Inflação no atacado dos EUA desacelera em junho com queda da energia, mas alívio pode ser passageiro
A inflação no atacado nos Estados Unidos recuou de forma relevante em junho de 2026. O índice de preços ao produtor (PPI, na sigla em inglês) caiu 0,3% na comparação mensal, após ter avançado 1,1% em maio. O relatório, divulgado em 15 de julho pelo Bureau of Labor Statistics (BLS), é acompanhado de perto por antecipar a trajetória da inflação ao consumidor.
Na comparação anual, o PPI registrou alta de 5,5%, abaixo dos 6,2% que o mercado projetava e no menor nível em três meses.
O recuo, contudo, foi puxado quase exclusivamente pela energia. Os preços de energia para demanda final caíram 6,4% no mês.
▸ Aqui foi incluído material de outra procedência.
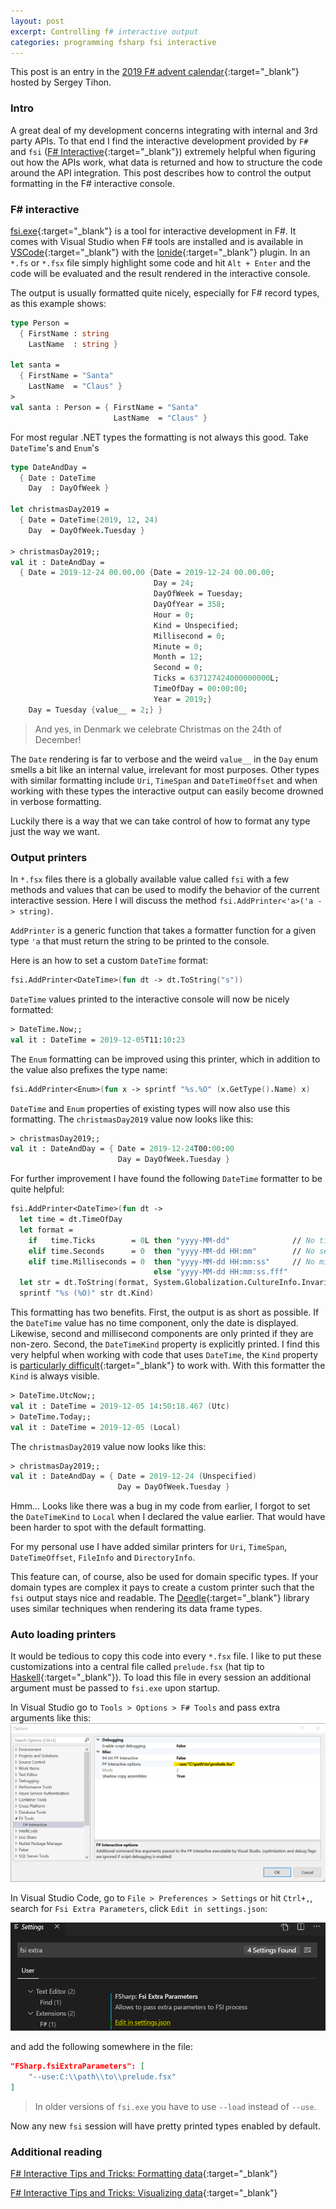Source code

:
 ```yaml
---
layout: post
excerpt: Controlling f# interactive output
categories: programming fsharp fsi interactive
---
```


This post is an entry in the [2019 F# advent calendar](https://sergeytihon.com/2019/11/05/f-advent-calendar-in-english-2019/){:target="_blank"} hosted by Sergey Tihon.

### Intro

A great deal of my development concerns integrating with internal and 3rd party APIs. To that end I find the interactive development provided by `F#` and `fsi` ([F# Interactive](https://docs.microsoft.com/en-us/dotnet/fsharp/tutorials/fsharp-interactive/){:target="_blank"}) extremely helpful when figuring out how the APIs work, what data is returned and how to structure the code around the API integration. This post describes how to control the output formatting in the F# interactive console.

### F# interactive

[fsi.exe](https://docs.microsoft.com/en-us/dotnet/fsharp/tutorials/fsharp-interactive/){:target="_blank"} is a tool for interactive development in F#. It comes with Visual Studio when F# tools are installed and is available in [VSCode](https://code.visualstudio.com/){:target="_blank"} with the [Ionide](http://ionide.io/){:target="_blank"} plugin. In an `*.fs` or `*.fsx` file simply highlight some code and hit `Alt + Enter` and the code will be evaluated and the result rendered in the interactive console.

The output is usually formatted quite nicely, especially for F# record types, as this example shows:

```fsharp
type Person =
  { FirstName : string
    LastName  : string }

let santa =
  { FirstName = "Santa"
    LastName  = "Claus" }
>
val santa : Person = { FirstName = "Santa"
                       LastName  = "Claus" }
```

For most regular .NET types the formatting is not always this good. Take `DateTime`'s and `Enum`'s

```fsharp
type DateAndDay =
  { Date : DateTime
    Day  : DayOfWeek }

let christmasDay2019 =
  { Date = DateTime(2019, 12, 24)
    Day  = DayOfWeek.Tuesday }

> christmasDay2019;;
val it : DateAndDay =
  { Date = 2019-12-24 00.00.00 {Date = 2019-12-24 00.00.00;
                                Day = 24;
                                DayOfWeek = Tuesday;
                                DayOfYear = 358;
                                Hour = 0;
                                Kind = Unspecified;
                                Millisecond = 0;
                                Minute = 0;
                                Month = 12;
                                Second = 0;
                                Ticks = 637127424000000000L;
                                TimeOfDay = 00:00:00;
                                Year = 2019;}
    Day = Tuesday {value__ = 2;} }
```

> And yes, in Denmark we celebrate Christmas on the 24th of December!

The `Date` rendering is far to verbose and the weird `value__` in the `Day` enum smells a bit like an internal value, irrelevant for most purposes. Other types with similar formatting include `Uri`, `TimeSpan` and `DateTimeOffset` and when working with these types the interactive output can easily become drowned in verbose formatting.

Luckily there is a way that we can take control of how to format any type just the way we want.

### Output printers
In `*.fsx` files there is a globally available value called `fsi` with a few methods and values that can be used to modify the behavior of the current interactive session. Here I will discuss the method `fsi.AddPrinter<'a>('a -> string)`.

`AddPrinter` is a generic function that takes a formatter function for a given type `'a` that must return the string to be printed to the console.

Here is an how to set a custom `DateTime` format:
```fsharp
fsi.AddPrinter<DateTime>(fun dt -> dt.ToString("s"))
```
`DateTime` values printed to the interactive console will now be nicely formatted:
```fsharp
> DateTime.Now;;
val it : DateTime = 2019-12-05T11:10:23
```
The `Enum` formatting can be improved using this printer, which in addition to the value also prefixes the type name:
```fsharp
fsi.AddPrinter<Enum>(fun x -> sprintf "%s.%O" (x.GetType().Name) x)
```
`DateTime` and `Enum` properties of existing types will now also use this formatting. The `christmasDay2019` value now looks like this:
```fsharp
> christmasDay2019;;
val it : DateAndDay = { Date = 2019-12-24T00:00:00
                        Day = DayOfWeek.Tuesday }
```
For further improvement I have found the following `DateTime` formatter to be quite helpful:
```fsharp
fsi.AddPrinter<DateTime>(fun dt ->
  let time = dt.TimeOfDay
  let format =
    if   time.Ticks        = 0L then "yyyy-MM-dd"              // No time component
    elif time.Seconds      = 0  then "yyyy-MM-dd HH:mm"        // No seconds
    elif time.Milliseconds = 0  then "yyyy-MM-dd HH:mm:ss"     // No milliseconds
                                else "yyyy-MM-dd HH:mm:ss.fff"
  let str = dt.ToString(format, System.Globalization.CultureInfo.InvariantCulture)
  sprintf "%s (%O)" str dt.Kind)
```
This formatting has two benefits. First, the output is as short as possible. If the `DateTime` value has no time component, only the date is displayed. Likewise, second and millisecond components are only printed if they are non-zero. Second, the `DateTimeKind` property is explicitly printed. I find this very helpful when working with code that uses `DateTime`, the `Kind` property is [particularly difficult](https://blog.nodatime.org/2011/08/what-wrong-with-datetime-anyway.html){:target="_blank"} to work with. With this formatter the `Kind` is always visible.
```fsharp
> DateTime.UtcNow;;
val it : DateTime = 2019-12-05 14:50:18.467 (Utc)
> DateTime.Today;;
val it : DateTime = 2019-12-05 (Local)
```

The `christmasDay2019` value now looks like this:
```fsharp
> christmasDay2019;;
val it : DateAndDay = { Date = 2019-12-24 (Unspecified)
                        Day = DayOfWeek.Tuesday }
```
Hmm... Looks like there was a bug in my code from earlier, I forgot to set the `DateTimeKind` to `Local` when I declared the value earlier. That would have been harder to spot with the default formatting.

For my personal use I have added similar printers for `Uri`, `TimeSpan`, `DateTimeOffset`, `FileInfo` and `DirectoryInfo`.

This feature can, of course, also be used for domain specific types. If your domain types are complex it pays to create a custom printer such that the `fsi` output stays nice and readable. The [Deedle](http://bluemountaincapital.github.io/Deedle/){:target="_blank"} library uses similar techniques when rendering its data frame types.

### Auto loading printers
It would be tedious to copy this code into every `*.fsx` file. I like to put these customizations into a central file called `prelude.fsx` (hat tip to [Haskell](https://wiki.haskell.org/Prelude){:target="_blank"}). To load this file in every session an additional argument must be passed to `fsi.exe` upon startup.

In Visual Studio go to `Tools > Options > F# Tools` and pass extra arguments like this:
![Visual Studio Prelude](/assets/path_to_prelude_visual_studio.png "Adding extra argument to fsi in Visual Studio.")

In Visual Studio Code, go to `File > Preferences > Settings` or hit `Ctrl+,`, search for `Fsi Extra Parameters`, click `Edit in settings.json`:

![Ionide settings](/assets/ionide_settings.png "Adding extra argument to fsi in Ionide.")

and add the following somewhere in the file:
```json
"FSharp.fsiExtraParameters": [
    "--use:C:\\path\\to\\prelude.fsx"
]
```

> In older versions of `fsi.exe` you have to use `--load` instead of `--use`.

Now any new `fsi` session will have pretty printed types enabled by default.

### Additional reading
[F# Interactive Tips and Tricks: Formatting data](https://blogs.msdn.microsoft.com/dsyme/2010/01/08/f-interactive-tips-and-tricks-formatting-data-using-addprinter-addprinttransformer-and-a-in-sprintfprintffprintf/){:target="_blank"}

[F# Interactive Tips and Tricks: Visualizing data](https://blogs.msdn.microsoft.com/dsyme/2010/01/08/f-interactive-tips-and-tricks-visualizing-data-in-a-grid/){:target="_blank"}

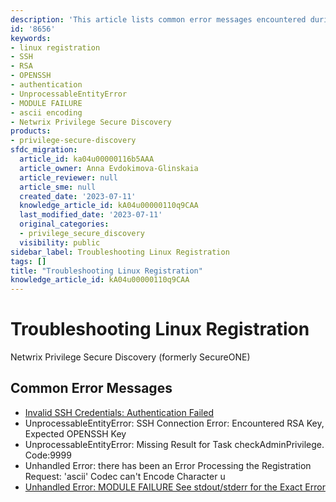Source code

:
 ```yaml
---
description: 'This article lists common error messages encountered during Linux registration with Netwrix Privilege Secure Discovery and links to detailed KB articles for each error.'
id: '8656'
keywords:
- linux registration
- SSH
- RSA
- OPENSSH
- authentication
- UnprocessableEntityError
- MODULE FAILURE
- ascii encoding
- Netwrix Privilege Secure Discovery
products:
- privilege-secure-discovery
sfdc_migration:
  article_id: ka04u00000116b5AAA
  article_owner: Anna Evdokimova-Glinskaia
  article_reviewer: null
  article_sme: null
  created_date: '2023-07-11'
  knowledge_article_id: kA04u00000110q9CAA
  last_modified_date: '2023-07-11'
  original_categories:
  - privilege_secure_discovery
  visibility: public
sidebar_label: Troubleshooting Linux Registration
tags: []
title: "Troubleshooting Linux Registration"
knowledge_article_id: kA04u00000110q9CAA
---
```


# Troubleshooting Linux Registration

Netwrix Privilege Secure Discovery (formerly SecureONE)

## Common Error Messages

- [Invalid SSH Credentials: Authentication Failed](/docs/kb/privilegesecurediscovery/error-invalid-ssh-credentials-authentication-failed.md)
- UnprocessableEntityError: SSH Connection Error: Encountered RSA Key, Expected OPENSSH Key
- UnprocessableEntityError: Missing Result for Task checkAdminPrivilege. Code:9999
- Unhandled Error: there has been an Error Processing the Registration Request: 'ascii' Codec can't Encode Character u
- [Unhandled Error: MODULE FAILURE See stdout/stderr for the Exact Error](/docs/kb/privilegesecurediscovery/unhandled-error-module-failure.md)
A gasolina recuou 12,0%, o querosene de aviação caiu 17,2% e o diesel teve baixa de 18,0%.
Já o núcleo do PPI, que exclui alimentos e energia, subiu 0,1% no mês, sinalizando que as pressões subjacentes de custos ao produtor não desapareceram.
A leitura mais fraca apoiada pela energia é vista como temporária, influenciada por fatores geopolíticos, decisões de oferta em grandes regiões produtoras e tensões que periodicamente sacodem os mercados de energia.
O que o Fed observa e o impacto potencial em cripto
A perspectiva de um Federal Reserve mais "dovish" tende, historicamente, a favorecer ativos de risco. Bitcoin e Ethereum são particularmente sensíveis ao ambiente de juros: quando o mercado passa a enxergar custos de financiamento em queda, diminui o custo de oportunidade de manter um ativo sem rendimento ou mais volátil.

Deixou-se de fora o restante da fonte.